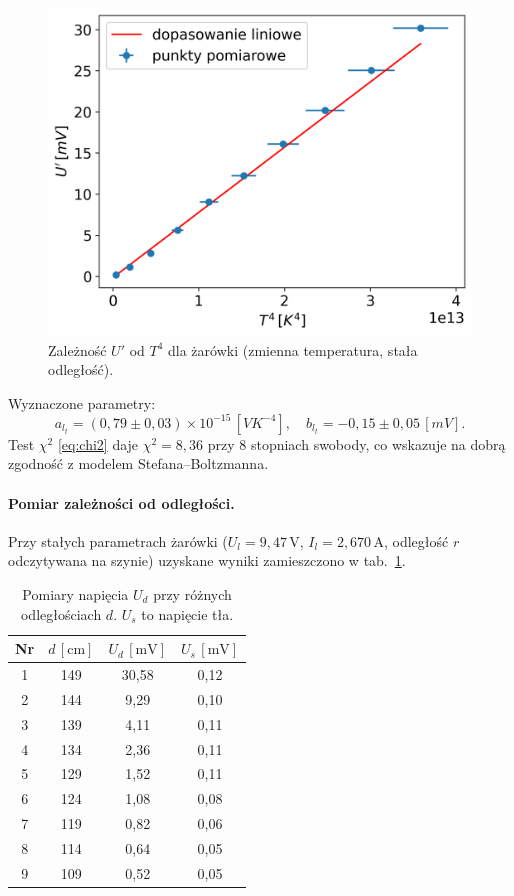 \documentclass[12pt]{article}
\begin{document}
\begin{figure}[H]
	\centering
	\includegraphics[scale=0.6]{boltzman_temp}
	\caption{Zależność $U'$ od $T^4$ dla żarówki (zmienna temperatura, stała odległość).}
	\label{fig:boltzman_temp}
\end{figure}

Wyznaczone parametry:
\[
	a_{l_t} = (0{,}79 \pm 0{,}03) \times 10^{-15}\,[VK^{-4}], 
	\quad 
	b_{l_t} = -0{,}15 \pm 0{,}05\,[mV].
\]
Test $\chi^2$ \eqref{eq:chi2} daje $\chi^2=8{,}36$ przy $8$ stopniach swobody, co wskazuje na dobrą zgodność z modelem Stefana–Boltzmanna.

\paragraph{Pomiar zależności od odległości.}
Przy stałych parametrach żarówki ($U_l=9{,}47\,\mathrm{V}$, $I_l=2{,}670\,\mathrm{A}$, odległość $r$ odczytywana na szynie) uzyskane wyniki zamieszczono w tab.~\ref{tab:distance_measurements}.

\begin{table}[H]
	\centering
	\begin{tabular}{c|c|c|c}
		\toprule
		Nr & $d\,[\mathrm{cm}]$ & $U_d\,[\mathrm{mV}]$ & $U_s\,[\mathrm{mV}]$ \\
		\midrule
		1  & 149 & 30{,}58 & 0{,}12 \\
		2  & 144 & 9{,}29  & 0{,}10 \\
		3  & 139 & 4{,}11  & 0{,}11 \\
		4  & 134 & 2{,}36  & 0{,}11 \\
		5  & 129 & 1{,}52  & 0{,}11 \\
		6  & 124 & 1{,}08  & 0{,}08 \\
		7  & 119 & 0{,}82  & 0{,}06 \\
		8  & 114 & 0{,}64  & 0{,}05 \\
		9  & 109 & 0{,}52  & 0{,}05 \\
		\bottomrule
	\end{tabular}
	\caption{Pomiary napięcia $U_d$ przy różnych odległościach $d$. $U_s$ to napięcie tła.}
	\label{tab:distance_measurements}
\end{table}
\end{document}
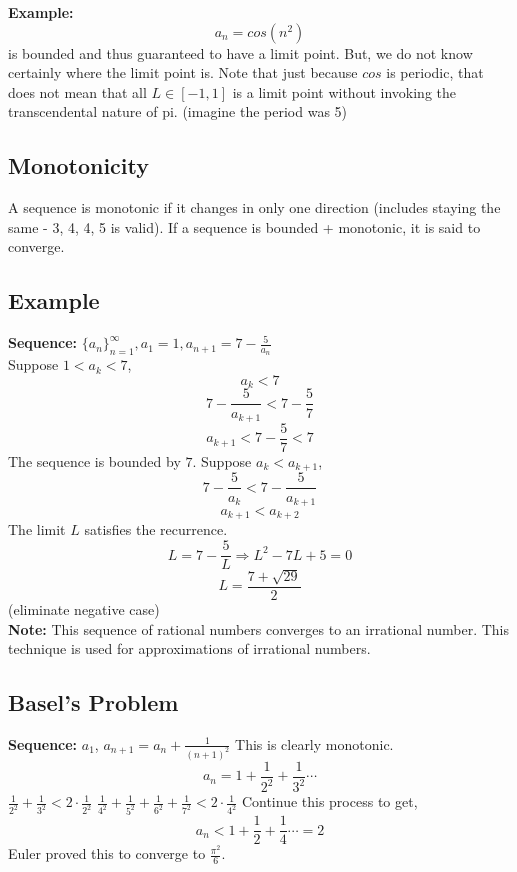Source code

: \documentclass[../main.tex]{subfiles}
\begin{document}
        \noindent\textbf{Example:}
        $$a_{n}=cos(n^{2})$$
        is bounded and thus guaranteed to have a limit point. But, we do not know certainly where the
        limit point is. Note that just because $cos$ is periodic, that does not mean
        that all $L\in [-1, 1]$ is a limit point without invoking the transcendental nature of pi.
        (imagine the period was 5)

    \subsection{Monotonicity}
        A sequence is monotonic if it changes in only one direction (includes staying the same - 3, 4, 4, 5 is valid).
        If a sequence is bounded + monotonic, it is said to converge.

    \subsection{Example}
        \textbf{Sequence: } $\{a_{n}\}_{n=1}^{\infty}, a_{1}=1, a_{n+1}=7-\frac{5}{a_{n}}$\\
        Suppose $1<a_{k}<7$,
        $$a_{k}<7$$
        $$7-\frac{5}{a_{k+1}}<7-\frac{5}{7}$$
        $$a_{k+1}<7-\frac{5}{7}<7$$
        The sequence is bounded by $7$.
        Suppose $a_{k}<a_{k+1}$,
        $$7-\frac{5}{a_{k}}<7-\frac{5}{a_{k+1}}$$
        $$a_{k+1}<a_{k+2}$$
        The limit $L$ satisfies the recurrence.
        $$L=7-\frac{5}{L} \Rightarrow L^{2}-7L+5=0$$
        $$L=\frac{7+\sqrt{29}}{2}$$ (eliminate negative case)\\
    
    \noindent\textbf{Note: }This sequence of rational numbers converges to an irrational number.
        This technique is used for approximations of irrational numbers.

    \subsection{Basel's Problem}
        \textbf{Sequence: } $a_{1}$, $a_{n+1}=a_{n}+\frac{1}{(n+1)^{2}}$
        This is clearly monotonic.
        $$a_{n}=1+\frac{1}{2^{2}}+\frac{1}{3^{2}}\cdots$$
        $\frac{1}{2^{2}}+\frac{1}{3^2}<2\cdot \frac{1}{2^2}$
        $\frac{1}{4^{2}}+\frac{1}{5^{2}}+\frac{1}{6^{2}}+\frac{1}{7^{2}}<2\cdot\frac{1}{4^{2}}$
        Continue this process to get,
        $$a_{n}<1+\frac{1}{2}+\frac{1}{4}\cdots=2$$
        Euler proved this to converge to $\frac{\pi^{2}}{6}$.
\end{document}
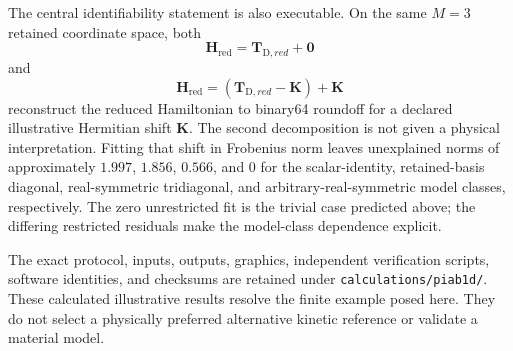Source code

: The central identifiability statement is also executable. On the same $M=3$
retained coordinate space, both
\begin{equation}
    \mathbf H_{\mathrm{red}}
    =
    \mathbf T_{\mathrm D,red}+\mathbf 0
\end{equation}
and
\begin{equation}
    \mathbf H_{\mathrm{red}}
    =
    (\mathbf T_{\mathrm D,red}-\mathbf K)+\mathbf K
\end{equation}
reconstruct the reduced Hamiltonian to binary64 roundoff for a declared
illustrative Hermitian shift $\mathbf K$. The second decomposition is not given
a physical interpretation. Fitting that shift in Frobenius norm leaves
unexplained norms of approximately $1.997$, $1.856$, $0.566$, and $0$ for the
scalar-identity, retained-basis diagonal, real-symmetric tridiagonal, and
arbitrary-real-symmetric model classes, respectively. The zero unrestricted fit
is the trivial case predicted above; the differing restricted residuals make
the model-class dependence explicit.

The exact protocol, inputs, outputs, graphics, independent verification scripts,
software identities, and checksums are retained under
\texttt{calculations/piab1d/}. These calculated
illustrative results resolve the finite example posed here. They do not select a
physically preferred alternative kinetic reference or validate a material
model.
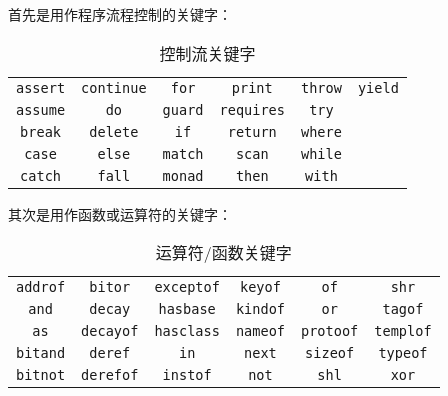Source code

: 首先是用作程序流程控制的关键字：

\begin{table}[H]
    \centering
    \begin{tabular}{|c|c|c|c|c|c|} \hline
        \lstinline!assert!  & \lstinline!continue!& \lstinline!for!		& \lstinline!print!		& \lstinline!throw!	& \lstinline!yield! \\
        \lstinline!assume!  & \lstinline!do!      & \lstinline!guard!   & \lstinline!requires!  & \lstinline!try! 	& \lstinline!!  \\
        \lstinline!break!   & \lstinline!delete!  & \lstinline!if!   	& \lstinline!return!  	& \lstinline!where! & \lstinline!! \\
        \lstinline!case!    & \lstinline!else!    & \lstinline!match!   & \lstinline!scan! 		& \lstinline!while! & \lstinline!! \\
        \lstinline!catch!   & \lstinline!fall!    & \lstinline!monad!	& \lstinline!then!   	& \lstinline!with! 	& \lstinline!! \\\hline
    \end{tabular}
    \caption{控制流关键字}
    \label{tab:control-keywords}
\end{table}

其次是用作函数或运算符的关键字：

\begin{table}[H]
    \centering
    \begin{tabular}{|c|c|c|c|c|c|} \hline
        \lstinline!addrof!  & \lstinline!bitor!     & \lstinline!exceptof!	& \lstinline!keyof! & \lstinline!of! 		& \lstinline!shr!     \\
        \lstinline!and!     & \lstinline!decay!     & \lstinline!hasbase!  	& \lstinline!kindof!& \lstinline!or! 		& \lstinline!tagof!      \\
        \lstinline!as!      & \lstinline!decayof!   & \lstinline!hasclass!  & \lstinline!nameof!& \lstinline!protoof! 	& \lstinline!templof!  \\
        \lstinline!bitand!  & \lstinline!deref!     & \lstinline!in!    	& \lstinline!next!  & \lstinline!sizeof! 	& \lstinline!typeof! \\
        \lstinline!bitnot!  & \lstinline!derefof!   & \lstinline!instof!    & \lstinline!not!   & \lstinline!shl! 		& \lstinline!xor! \\\hline
    \end{tabular}
    \caption{运算符/函数关键字}
    \label{tab:operator-keywords}
\end{table}

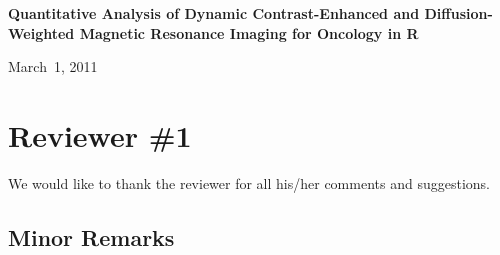 \documentclass[11pt]{article}
\begin{document}

\begin{center}
{\Large \textbf{Quantitative Analysis of Dynamic Contrast-Enhanced and Diffusion-Weighted Magnetic Resonance Imaging for Oncology in \textsf{R}}}

\bigskip

March~1, 2011

\end{center}

\section*{Reviewer \#1}

We would like to thank the reviewer for all his/her comments and
suggestions.

\subsection*{Minor Remarks}
\end{document}
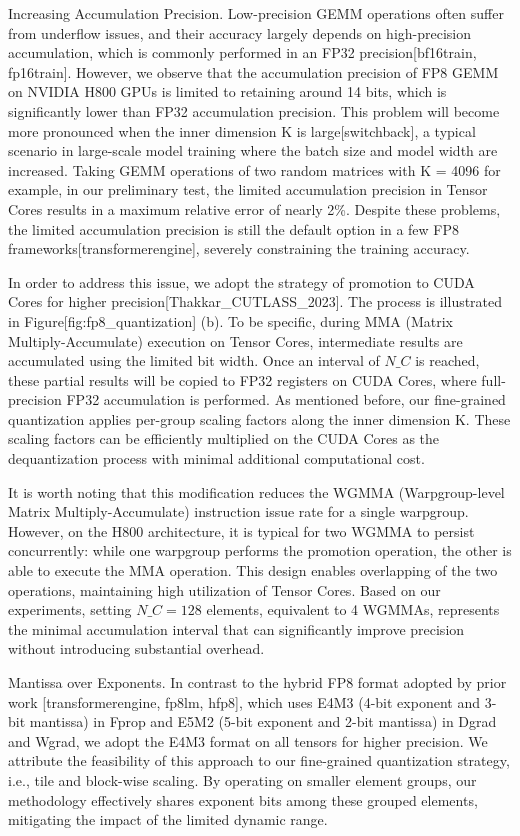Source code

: \documentclass[11pt,a4paper]{article}
\begin{document}
Increasing Accumulation Precision.
Low-precision GEMM operations often suffer from underflow issues, and their accuracy largely depends on high-precision accumulation, which is commonly performed in an FP32 precision[bf16train, fp16train].
However, we observe that the accumulation precision of FP8 GEMM on NVIDIA H800 GPUs is limited to retaining around 14 bits, which is significantly lower than FP32 accumulation precision. 
This problem will become more pronounced when the inner dimension K is large[switchback], a typical scenario in large-scale model training where the batch size and model width are increased. 
Taking GEMM operations of two random matrices with K = 4096 for example, in our preliminary test, the limited accumulation precision in Tensor Cores results in a maximum relative error of nearly 2\%. 
Despite these problems, the limited accumulation precision is still the default option in a few FP8 frameworks[transformerengine], severely constraining the training accuracy.

In order to address this issue, we adopt the strategy of promotion to CUDA Cores for higher precision[Thakkar\_CUTLASS\_2023]. 
The process is illustrated in Figure[fig:fp8\_quantization] (b). 
To be specific, during MMA (Matrix Multiply-Accumulate) execution on Tensor Cores, intermediate results are accumulated using the limited bit width. 
Once an interval of $N\_C$ is reached, these partial results will be copied to FP32 registers on CUDA Cores, where full-precision FP32 accumulation is performed.
As mentioned before, our fine-grained quantization applies per-group scaling factors along the inner dimension K. 
These scaling factors can be efficiently multiplied on the CUDA Cores as the dequantization process with minimal additional computational cost.

It is worth noting that this modification reduces the WGMMA (Warpgroup-level Matrix Multiply-Accumulate) instruction issue rate for a single warpgroup. However, on the H800 architecture, it is typical for two WGMMA to persist concurrently: while one warpgroup performs the promotion operation, the other is able to execute the MMA operation. This design enables overlapping of the two operations, maintaining high utilization of Tensor Cores.
Based on our experiments, setting $N\_C=128$ elements, equivalent to 4 WGMMAs, represents the minimal accumulation interval that can significantly improve precision without introducing substantial overhead.

Mantissa over Exponents. 
In contrast to the hybrid FP8 format adopted by prior work [transformerengine, fp8lm, hfp8], which uses E4M3 (4-bit exponent and 3-bit mantissa) in Fprop and E5M2 (5-bit exponent and 2-bit mantissa) in Dgrad and Wgrad, we adopt the E4M3 format on all tensors for higher precision. 
We attribute the feasibility of this approach to our fine-grained quantization strategy, i.e., tile and block-wise scaling. 
By operating on smaller element groups, our methodology effectively shares exponent bits among these grouped elements, mitigating the impact of the limited dynamic range.
\end{document}
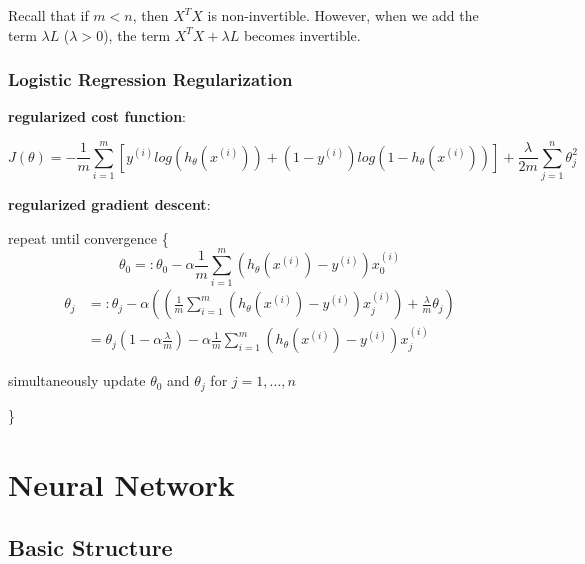 \documentclass{article}
\begin{document}
\bigskip

\noindent Recall that if \(m < n\), then \(X^TX\) is non-invertible. However, when we add the term \(\lambda L\) (\(\lambda > 0\)), the term \(X^TX + \lambda L\) becomes invertible.

\subsubsection{Logistic Regression Regularization}

\noindent \textbf{regularized cost function}:

\[J(\theta) = - \frac{1}{m} \sum_{i = 1}^{m} [y^{(i)} log(h_{\theta} (x^{(i)})) + (1 - y^{(i)}) log(1 - h_{\theta} (x^{(i)}))] + \frac{\lambda}{2m} \sum_{j = 1}^n \theta_j^2\]

\noindent \textbf{regularized gradient descent}:

\noindent repeat until convergence \{
\[\theta_0 =: \theta_0 - \alpha \frac{1}{m} \sum_{i = 1}^m (h_{\theta}(x^{(i)}) - y^{(i)}) x^{(i)}_0\]
\begin{equation*}
\begin{split}
\theta_j & =: \theta_j - \alpha ((\frac{1}{m} \sum_{i = 1}^m (h_{\theta}(x^{(i)}) - y^{(i)}) x^{(i)}_j) + \frac{\lambda}{m} \theta_j) \\
 & = \theta_j (1 - \alpha \frac{\lambda}{m}) - \alpha \frac{1}{m} \sum_{i = 1}^m (h_{\theta}(x^{(i)}) - y^{(i)}) x^{(i)}_j
\end{split}
\end{equation*}

\centerline{simultaneously update \(\theta_0\) and \(\theta_j\) for \(j = 1, \dots, n\)}
\}

\section{Neural Network}

\subsection{Basic Structure}
\end{document}
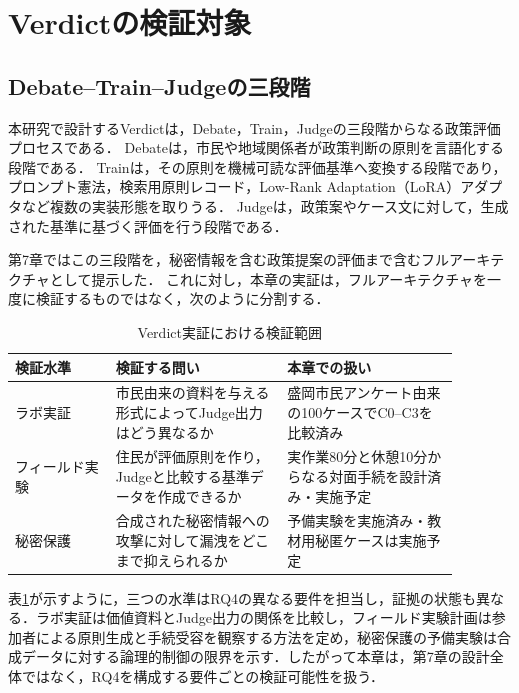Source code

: \section{Verdictの検証対象}
\label{sec:ch8_verdict_scope}

\subsection{Debate--Train--Judgeの三段階}

本研究で設計するVerdictは，Debate，Train，Judgeの三段階からなる政策評価プロセスである．
Debateは，市民や地域関係者が政策判断の原則を言語化する段階である．
Trainは，その原則を機械可読な評価基準へ変換する段階であり，プロンプト憲法，検索用原則レコード，Low-Rank Adaptation（LoRA）アダプタなど複数の実装形態を取りうる．
Judgeは，政策案やケース文に対して，生成された基準に基づく評価を行う段階である．

第7章ではこの三段階を，秘密情報を含む政策提案の評価まで含むフルアーキテクチャとして提示した．
これに対し，本章の実証は，フルアーキテクチャを一度に検証するものではなく，次のように分割する．

\begin{table}[htbp]
\centering
\caption{Verdict実証における検証範囲}
\label{tab:ch8_verdict_validation_layers}
\begin{tabular}{p{0.20\linewidth}p{0.34\linewidth}p{0.34\linewidth}}
\toprule
検証水準 & 検証する問い & 本章での扱い \\
\midrule
ラボ実証 & 市民由来の資料を与える形式によってJudge出力はどう異なるか & 盛岡市民アンケート由来の100ケースでC0--C3を比較済み \\
フィールド実験 & 住民が評価原則を作り，Judgeと比較する基準データを作成できるか & 実作業80分と休憩10分からなる対面手続を設計済み・実施予定 \\
秘密保護 & 合成された秘密情報への攻撃に対して漏洩をどこまで抑えられるか & 予備実験を実施済み・教材用秘匿ケースは実施予定 \\
\bottomrule
\end{tabular}
\end{table}

表\ref{tab:ch8_verdict_validation_layers}が示すように，三つの水準はRQ4の異なる要件を担当し，証拠の状態も異なる．ラボ実証は価値資料とJudge出力の関係を比較し，フィールド実験計画は参加者による原則生成と手続受容を観察する方法を定め，秘密保護の予備実験は合成データに対する論理的制御の限界を示す．したがって本章は，第7章の設計全体ではなく，RQ4を構成する要件ごとの検証可能性を扱う．

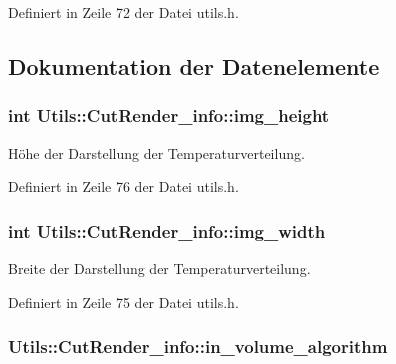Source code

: Definiert in Zeile 72 der Datei utils.\-h.



\subsection{Dokumentation der Datenelemente}
\hypertarget{structUtils_1_1CutRender__info_abac1c3e4edb7183017ecfa7b69c40d25}{
\subsubsection[{img\-\_\-height}]{\setlength{\rightskip}{0pt plus 5cm}int Utils\-::\-Cut\-Render\-\_\-info\-::img\-\_\-height}}\label{structUtils_1_1CutRender__info_abac1c3e4edb7183017ecfa7b69c40d25}


Höhe der Darstellung der Temperaturverteilung. 



Definiert in Zeile 76 der Datei utils.\-h.

\hypertarget{structUtils_1_1CutRender__info_ac7a1e2c64129630affaf208808a190eb}{
\subsubsection[{img\-\_\-width}]{\setlength{\rightskip}{0pt plus 5cm}int Utils\-::\-Cut\-Render\-\_\-info\-::img\-\_\-width}}\label{structUtils_1_1CutRender__info_ac7a1e2c64129630affaf208808a190eb}


Breite der Darstellung der Temperaturverteilung. 



Definiert in Zeile 75 der Datei utils.\-h.

\hypertarget{structUtils_1_1CutRender__info_af2ee1118ac14a73a2a350a05102013ab}{
\subsubsection[{in\-\_\-volume\-\_\-algorithm}]{ Utils\-::\-Cut\-Render\-\_\-info\-::in\-\_\-volume\-\_\-algorithm}}\label{structUtils_1_1CutRender__info_af2ee1118ac14a73a2a350a05102013ab}


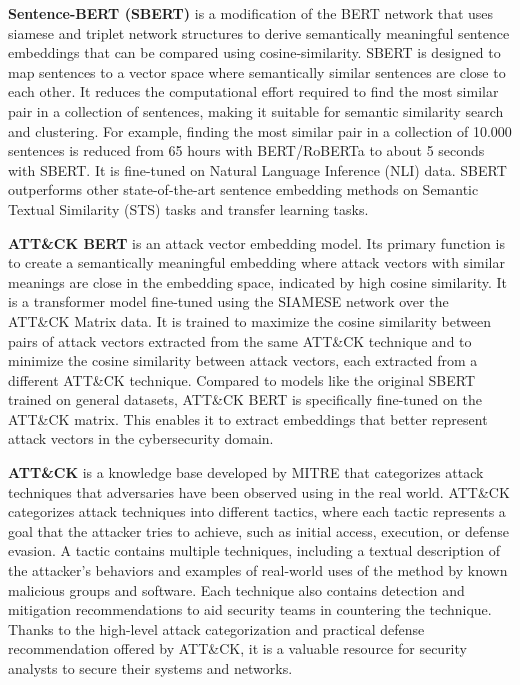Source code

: \textbf{Sentence-BERT (SBERT)} is a modification of the BERT network that uses siamese and triplet network structures to derive semantically meaningful sentence embeddings that can be compared using cosine-similarity. SBERT is designed to map sentences to a vector space where semantically similar sentences are close to each other. It reduces the computational effort required to find the most similar pair in a collection of sentences, making it suitable for semantic similarity search and clustering. For example, finding the most similar pair in a collection of 10.000 sentences is reduced from 65 hours with BERT/RoBERTa to about 5 seconds with SBERT\@. It is fine-tuned on Natural Language Inference (NLI) data. SBERT outperforms other state-of-the-art sentence embedding methods on Semantic Textual Similarity (STS) tasks and transfer learning tasks. \cite{reimersgurevych2019}

\textbf{ATT{\&}CK BERT} is an attack vector embedding model. Its primary function is to create a semantically meaningful embedding where attack vectors with similar meanings are close in the embedding space, indicated by high cosine similarity. It is a transformer model fine-tuned using the SIAMESE network over the ATT{\&}CK Matrix data. It is trained to maximize the cosine similarity between pairs of attack vectors extracted from the same ATT{\&}CK technique and to minimize the cosine similarity between attack vectors, each extracted from a different ATT{\&}CK technique. Compared to models like the original SBERT trained on general datasets, ATT{\&}CK BERT is specifically fine-tuned on the ATT{\&}CK matrix. This enables it to extract embeddings that better represent attack vectors in the cybersecurity domain. \cite{basel2023}

\textbf{ATT{\&}CK} is a knowledge base developed by MITRE that categorizes attack techniques that adversaries have been observed using in the real world. ATT{\&}CK categorizes attack techniques into different tactics, where each tactic represents a goal that the attacker tries to achieve, such as initial access, execution, or defense evasion. A tactic contains multiple techniques, including a textual description of the attacker's behaviors and examples of real-world uses of the method by known malicious groups and software. Each technique also contains detection and mitigation recommendations to aid security teams in countering the technique. Thanks to the high-level attack categorization and practical defense recommendation offered by ATT{\&}CK, it is a valuable resource for security analysts to secure their systems and networks. \cite{basel2023}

● **What you have to do**
Leave out the pictures and restate, word for word, the lines from the top of the data through the line containing "z modelem Stefana–Boltzmanna.", both included.

● **Solution**
 \documentclass[12pt]{article}
\begin{document}
\begin{figure}[H]
	\centering
	\includegraphics[scale=0.6]{boltzman_temp}
	\caption{Zależność $U'$ od $T^4$ dla żarówki (zmienna temperatura, stała odległość).}
	\label{fig:boltzman_temp}
\end{figure}

Wyznaczone parametry:
\[
	a_{l_t} = (0{,}79 \pm 0{,}03) \times 10^{-15}\,[VK^{-4}], 
	\quad 
	b_{l_t} = -0{,}15 \pm 0{,}05\,[mV].
\]
Test $\chi^2$ \eqref{eq:chi2} daje $\chi^2=8{,}36$ przy $8$ stopniach swobody, co wskazuje na dobrą zgodność z modelem Stefana–Boltzmanna.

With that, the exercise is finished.